── RECORDS SHOWN ──

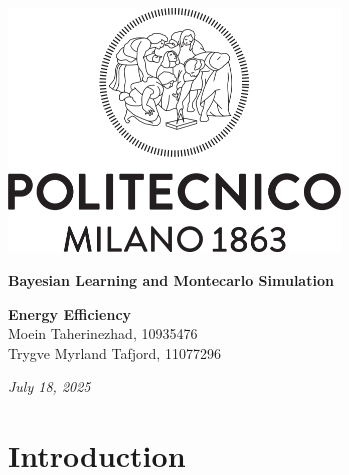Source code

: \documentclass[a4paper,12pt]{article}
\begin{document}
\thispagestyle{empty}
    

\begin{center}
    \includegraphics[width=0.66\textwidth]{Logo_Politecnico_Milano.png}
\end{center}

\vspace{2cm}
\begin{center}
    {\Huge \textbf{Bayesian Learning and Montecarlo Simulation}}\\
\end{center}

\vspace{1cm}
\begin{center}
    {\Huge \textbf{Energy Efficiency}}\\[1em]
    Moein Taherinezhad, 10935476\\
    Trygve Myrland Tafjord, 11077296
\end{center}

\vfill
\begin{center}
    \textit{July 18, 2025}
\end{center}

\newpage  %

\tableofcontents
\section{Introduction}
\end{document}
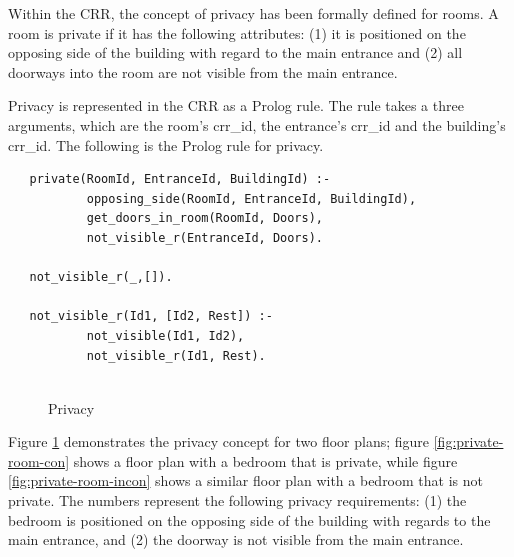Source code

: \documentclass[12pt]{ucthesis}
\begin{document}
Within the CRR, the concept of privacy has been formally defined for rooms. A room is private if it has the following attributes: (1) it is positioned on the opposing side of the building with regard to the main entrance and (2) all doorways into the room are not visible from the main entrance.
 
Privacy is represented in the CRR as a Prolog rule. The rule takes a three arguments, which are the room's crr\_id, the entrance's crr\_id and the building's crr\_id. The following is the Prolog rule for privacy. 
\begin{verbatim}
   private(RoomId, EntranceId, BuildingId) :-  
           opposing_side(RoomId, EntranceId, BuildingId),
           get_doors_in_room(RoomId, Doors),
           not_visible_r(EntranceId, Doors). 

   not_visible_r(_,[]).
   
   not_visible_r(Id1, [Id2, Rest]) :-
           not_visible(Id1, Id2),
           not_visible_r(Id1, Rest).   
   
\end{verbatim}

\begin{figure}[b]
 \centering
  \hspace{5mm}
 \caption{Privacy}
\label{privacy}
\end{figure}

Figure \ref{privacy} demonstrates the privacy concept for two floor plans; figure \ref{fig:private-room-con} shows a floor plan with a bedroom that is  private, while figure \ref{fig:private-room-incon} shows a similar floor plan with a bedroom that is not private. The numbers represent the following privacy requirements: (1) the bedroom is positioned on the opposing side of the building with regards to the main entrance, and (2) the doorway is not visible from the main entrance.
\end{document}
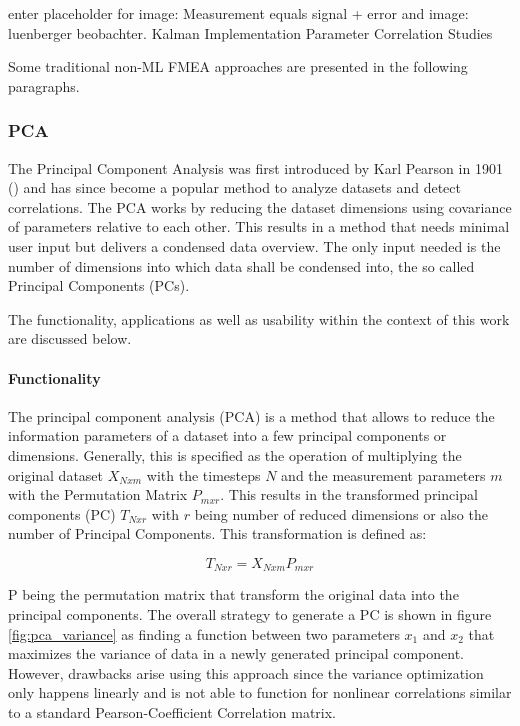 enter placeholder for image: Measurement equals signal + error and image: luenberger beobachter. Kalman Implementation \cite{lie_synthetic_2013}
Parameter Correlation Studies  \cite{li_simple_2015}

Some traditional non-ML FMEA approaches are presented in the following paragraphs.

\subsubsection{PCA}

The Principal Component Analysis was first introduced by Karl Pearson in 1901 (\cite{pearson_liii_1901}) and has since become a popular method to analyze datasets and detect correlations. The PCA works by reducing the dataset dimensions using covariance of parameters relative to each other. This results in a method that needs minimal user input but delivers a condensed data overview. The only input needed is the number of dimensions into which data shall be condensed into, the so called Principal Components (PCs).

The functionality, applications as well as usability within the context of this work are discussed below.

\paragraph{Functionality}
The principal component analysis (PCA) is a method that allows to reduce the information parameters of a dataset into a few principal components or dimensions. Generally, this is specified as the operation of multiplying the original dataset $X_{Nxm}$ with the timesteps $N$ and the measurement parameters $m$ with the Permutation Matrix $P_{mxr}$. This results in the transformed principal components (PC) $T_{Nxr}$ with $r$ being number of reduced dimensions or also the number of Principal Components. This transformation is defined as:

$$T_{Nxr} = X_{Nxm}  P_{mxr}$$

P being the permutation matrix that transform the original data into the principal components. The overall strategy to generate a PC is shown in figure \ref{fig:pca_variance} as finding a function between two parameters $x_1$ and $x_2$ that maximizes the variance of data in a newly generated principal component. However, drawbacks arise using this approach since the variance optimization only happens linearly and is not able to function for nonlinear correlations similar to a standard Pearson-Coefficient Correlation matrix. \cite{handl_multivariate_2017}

───

WHAT THE TASK REQUIRES: Looking over the entries above, how many lines contain the string "which"? State the number and nothing else.

YOUR RESPONSE: 2